Voegelin, Salomé (2010). Listening to Noise and Silence: Towards a Philosophy of Sound Art. New York: Continuum.
 A version of this paper was presented at the inaugural European Sound Studies Association (ESSA) conference in Berlin, 4-6 October, 2013. I would like to thank the many conference participants who offered insightful questions and comments on this piece. I would also like to particularly thank Ola Stockfelt and Julia Krause for their comments both at the conference and in the further preparation of this manuscript, as well as my anonymous reviewer.
 Sunn O))) is one of the few members of the “drone doom metal”subgenre. The use of “drone”here differs from the standard musical usage of the word to describe an unchanging bass pitch over which other melodies are played. In drone doom metal, the drones are the pitch content of the music and resemble the droning of heavy machinery, with a single fundamental taking on varied timbral shapes over the course of up to a few minutes.
 Adult humans have a hearing range of approximately 20-20,000 Hz. As points of reference, a modern classical orchestra tunes to an “A”at 440 Hz and the range of the human speech is approximately 85-255 Hz (Baken 1987: 177).
 I am using the decibel A-weighted scale, as it is the standard for measuring environmental noise in both common and legal usage. Unfortunately, db(A) says very little about the strength of the sub-bass frequencies. A dB(C) measurement would reveal more of the strength of the low frequencies at a Sunn O))) concert.
 The auditory threshold of pain is approximate and varies somewhat among individuals, depending on age and previous noise exposure. As a point of reference, a vuvuzela at a distance of 1m reaches about 120 dB (“threshold of discomfort”), and a jet engine at 30m is about 140 dB –certainly painful to the unprotected ear (Sengpiel).
 To date, Sunn O))) have released nine studio albums since 2000, some in collaboration with other artists. These releases exhibit the same magnanimously slow approach to musical form, but are mastered to be listenable on average consumer grade audio equipment, and thus lack the intense focus on the sub-bass that characterizes their live performances. Because this essay focuses on the live experience of Sunn O)))’s music, I have chosen not to include any audio, as it is simply not possible to capture the sensations I describe through either standard field recording or playback equipment.

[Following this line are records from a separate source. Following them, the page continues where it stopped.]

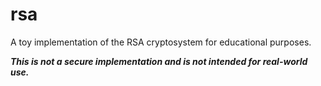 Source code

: # rsa
A toy implementation of the RSA cryptosystem for educational purposes. 

***This is not a secure implementation and is not intended for real-world use.***
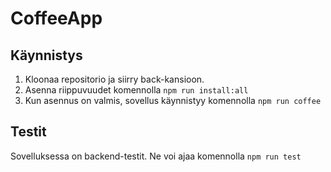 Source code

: # CoffeeApp
## Käynnistys
1. Kloonaa repositorio ja siirry back-kansioon. 
2. Asenna riippuvuudet komennolla `npm run install:all` 
3. Kun asennus on valmis, sovellus käynnistyy komennolla `npm run coffee` 

## Testit
Sovelluksessa on backend-testit. Ne voi ajaa komennolla `npm run test`

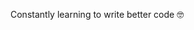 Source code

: Constantly learning to write better code 🤓

<!---
agvayaba/agvayaba is a ✨ special ✨ repository because its `README.md` (this file) appears on your GitHub profile.
You can click the Preview link to take a look at your changes.
--->
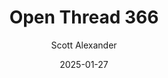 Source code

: ---
layout: podcast
title: "Open Thread 366"
author: Scott Alexander
description: https://www.astralcodexten.com/p/open-thread-366
date: 2025-01-27
length: 471267
duration: 118
guid: open-thread-366
--- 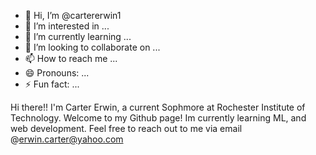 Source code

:- 👋 Hi, I’m @cartererwin1
- 👀 I’m interested in ...
- 🌱 I’m currently learning ...
- 💞️ I’m looking to collaborate on ...
- 📫 How to reach me ...
- 😄 Pronouns: ...
- ⚡ Fun fact: ...

<!---
cartererwin1/cartererwin1 is a ✨ special ✨ repository because its `README.md` (this file) appears on your GitHub profile.
You can click the Preview link to take a look at your changes.
--->

Hi there!! I'm Carter Erwin, a current Sophmore at Rochester Institute of Technology.
Welcome to my Github page! Im currently learning ML, and web development.
Feel free to reach out to me via email @erwin.carter@yahoo.com

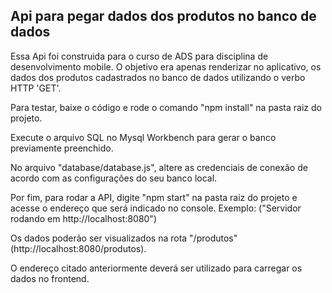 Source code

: ## Api para pegar dados dos produtos no banco de dados

Essa Api foi construida para o curso de ADS para disciplina de desenvolvimento mobile.
O objetivo era apenas renderizar no aplicativo, os dados dos produtos cadastrados no banco de dados
utilizando o verbo HTTP 'GET'.

Para testar, baixe o código e rode o comando "npm install" na pasta raiz do projeto.

Execute o arquivo SQL no Mysql Workbench para gerar o banco previamente preenchido.

No arquivo "database/database.js", altere as credenciais de conexão de acordo com as configurações do seu banco local.

Por fim, para rodar a API, digite "npm start" na pasta raiz do projeto e acesse o endereço que será indicado no console.
Exemplo: ("Servidor rodando em http://localhost:8080")

Os dados poderão ser visualizados na rota "/produtos" (http://localhost:8080/produtos).

O endereço citado anteriormente deverá ser utilizado para carregar os dados no frontend. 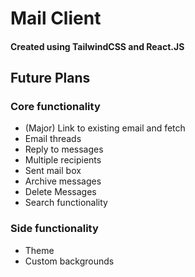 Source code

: # Mail Client

#### Created using TailwindCSS and React.JS

## Future Plans

### Core functionality
- (Major) Link to existing email and fetch
- Email threads
- Reply to messages
- Multiple recipients
- Sent mail box
- Archive messages
- Delete Messages
- Search functionality

### Side functionality
- Theme
- Custom backgrounds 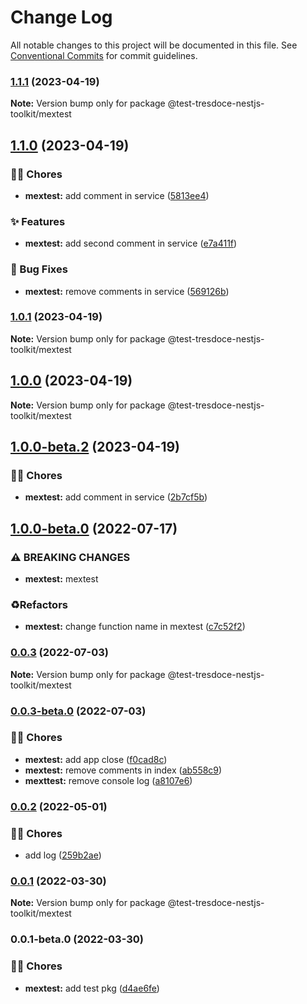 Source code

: # Change Log

All notable changes to this project will be documented in this file.
See [Conventional Commits](https://conventionalcommits.org) for commit guidelines.

### [1.1.1](https://github.com/tresdoce/tresdoce-nestjs-toolkit-test/compare/@test-tresdoce-nestjs-toolkit/mextest@1.1.1-beta.0...@test-tresdoce-nestjs-toolkit/mextest@1.1.1) (2023-04-19)

**Note:** Version bump only for package @test-tresdoce-nestjs-toolkit/mextest

## [1.1.0](https://github.com/tresdoce/tresdoce-nestjs-toolkit-test/compare/@test-tresdoce-nestjs-toolkit/mextest@1.0.2-beta.0...@test-tresdoce-nestjs-toolkit/mextest@1.1.0) (2023-04-19)

### 👨‍💻 Chores

- **mextest:** add comment in service ([5813ee4](https://github.com/tresdoce/tresdoce-nestjs-toolkit-test/commit/5813ee4d0e7df0ed5dee6491254820d18d2fb99c))

### ✨ Features

- **mextest:** add second comment in service ([e7a411f](https://github.com/tresdoce/tresdoce-nestjs-toolkit-test/commit/e7a411f1b51b0cb6973e31ab6e9b22caaac2d1ad))

### 🐛 Bug Fixes

- **mextest:** remove comments in service ([569126b](https://github.com/tresdoce/tresdoce-nestjs-toolkit-test/commit/569126b76be15424b2fb176ba78291490d8494ec))

### [1.0.1](https://github.com/tresdoce/tresdoce-nestjs-toolkit-test/compare/@test-tresdoce-nestjs-toolkit/mextest@1.0.1-beta.1...@test-tresdoce-nestjs-toolkit/mextest@1.0.1) (2023-04-19)

**Note:** Version bump only for package @test-tresdoce-nestjs-toolkit/mextest

## [1.0.0](https://github.com/tresdoce/tresdoce-nestjs-toolkit-test/compare/@test-tresdoce-nestjs-toolkit/mextest@1.0.0-beta.2...@test-tresdoce-nestjs-toolkit/mextest@1.0.0) (2023-04-19)

**Note:** Version bump only for package @test-tresdoce-nestjs-toolkit/mextest

## [1.0.0-beta.2](https://github.com/tresdoce/tresdoce-nestjs-toolkit-test/compare/@test-tresdoce-nestjs-toolkit/mextest@1.0.0-beta.1...@test-tresdoce-nestjs-toolkit/mextest@1.0.0-beta.2) (2023-04-19)

### 👨‍💻 Chores

- **mextest:** add comment in service ([2b7cf5b](https://github.com/tresdoce/tresdoce-nestjs-toolkit-test/commit/2b7cf5bae11b25adf5f0a83d818b3c94918846d0))

## [1.0.0-beta.0](https://github.com/tresdoce/tresdoce-nestjs-toolkit-test/compare/@test-tresdoce-nestjs-toolkit/mextest@0.0.3...@test-tresdoce-nestjs-toolkit/mextest@1.0.0-beta.0) (2022-07-17)

### ⚠ BREAKING CHANGES

- **mextest:** mextest

### ♻️Refactors

- **mextest:** change function name in mextest ([c7c52f2](https://github.com/tresdoce/tresdoce-nestjs-toolkit-test/commit/c7c52f2291fea49e2703ff97d5cba5c27b926e04))

### [0.0.3](https://github.com/tresdoce/tresdoce-nestjs-toolkit-test/compare/@test-tresdoce-nestjs-toolkit/mextest@0.0.3-beta.0...@test-tresdoce-nestjs-toolkit/mextest@0.0.3) (2022-07-03)

**Note:** Version bump only for package @test-tresdoce-nestjs-toolkit/mextest

### [0.0.3-beta.0](https://github.com/tresdoce/tresdoce-nestjs-toolkit-test/compare/@test-tresdoce-nestjs-toolkit/mextest@0.0.2...@test-tresdoce-nestjs-toolkit/mextest@0.0.3-beta.0) (2022-07-03)

### 👨‍💻 Chores

- **mextest:** add app close ([f0cad8c](https://github.com/tresdoce/tresdoce-nestjs-toolkit-test/commit/f0cad8c18616fe648b77d60f36aaeb180bb4bdef))
- **mextest:** remove comments in index ([ab558c9](https://github.com/tresdoce/tresdoce-nestjs-toolkit-test/commit/ab558c9efc6a5ada17fc7196dec16400fd7db457))
- **mexttest:** remove console log ([a8107e6](https://github.com/tresdoce/tresdoce-nestjs-toolkit-test/commit/a8107e6bfb0646948291952d6c6d23a25ec03816))

### [0.0.2](https://github.com/tresdoce/tresdoce-nestjs-toolkit-test/compare/@test-tresdoce-nestjs-toolkit/mextest@0.0.1...@test-tresdoce-nestjs-toolkit/mextest@0.0.2) (2022-05-01)

### 👨‍💻 Chores

- add log ([259b2ae](https://github.com/tresdoce/tresdoce-nestjs-toolkit-test/commit/259b2ae54f19d0e01ed316ee485e0bff2db0c4c6))

### [0.0.1](https://github.com/tresdoce/tresdoce-nestjs-toolkit-test/compare/@test-tresdoce-nestjs-toolkit/mextest@0.0.1-beta.0...@test-tresdoce-nestjs-toolkit/mextest@0.0.1) (2022-03-30)

**Note:** Version bump only for package @test-tresdoce-nestjs-toolkit/mextest

### 0.0.1-beta.0 (2022-03-30)

### 👨‍💻 Chores

- **mextest:** add test pkg ([d4ae6fe](https://github.com/tresdoce/tresdoce-nestjs-toolkit-test/commit/d4ae6fe0354220cd643125d6b7b254eee9969ce7))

 For a summary of phenomenological methods as applied to musical experience, see (Bowman 1998: 254-301).
 Michel Serres writes of the interconnectivity of the senses, “How could we see the compact capacity of the senses if we separated them?”(Serres 2008: 305) He further asserts, “…it can be said that our whole posture is linked to our sense of hearing”(Serres 2008: 142), as he argues that hearing comes not only through the ears, but also through the feet and the joints.
 Though of course, as R. Murray Schafer points out, noise has been an important component of all wars (Schafer 1977: 50).
 Bruce Johnson and Martin Cloonan also discuss sonic and musical weaponry, particularly as used by the US military (Johnson and Cloonan 2008: 147-154).
 For further discussion on the fluidity between sonic weapon and music, see Goodman 2010: 27-39.
 Masochistic submission to sound can also be explicitly sexual. Johnson and Cloonan describe a London BDSM club in which women are allegedly brought to orgasm by being tied to a large speaker blasting a “magical”frequency of 33 Hz (Johnson and Cloonan 2008: 21-22).
 My experience of Sunn O)))’s performance echoes Salomé Voegelin’s encounters with Merzbow, Otomo Yoshihide and other sound artists who use noise. Of noise, she writes that it “pulls listening down to [her] feet”(Voegelin 2010: 43), and her discussion of Yoshihide in particular describes how the overwhelming sounds produced by the artist assault the entire body and require complete submission of the senses (Voegelin 2010: 48-50).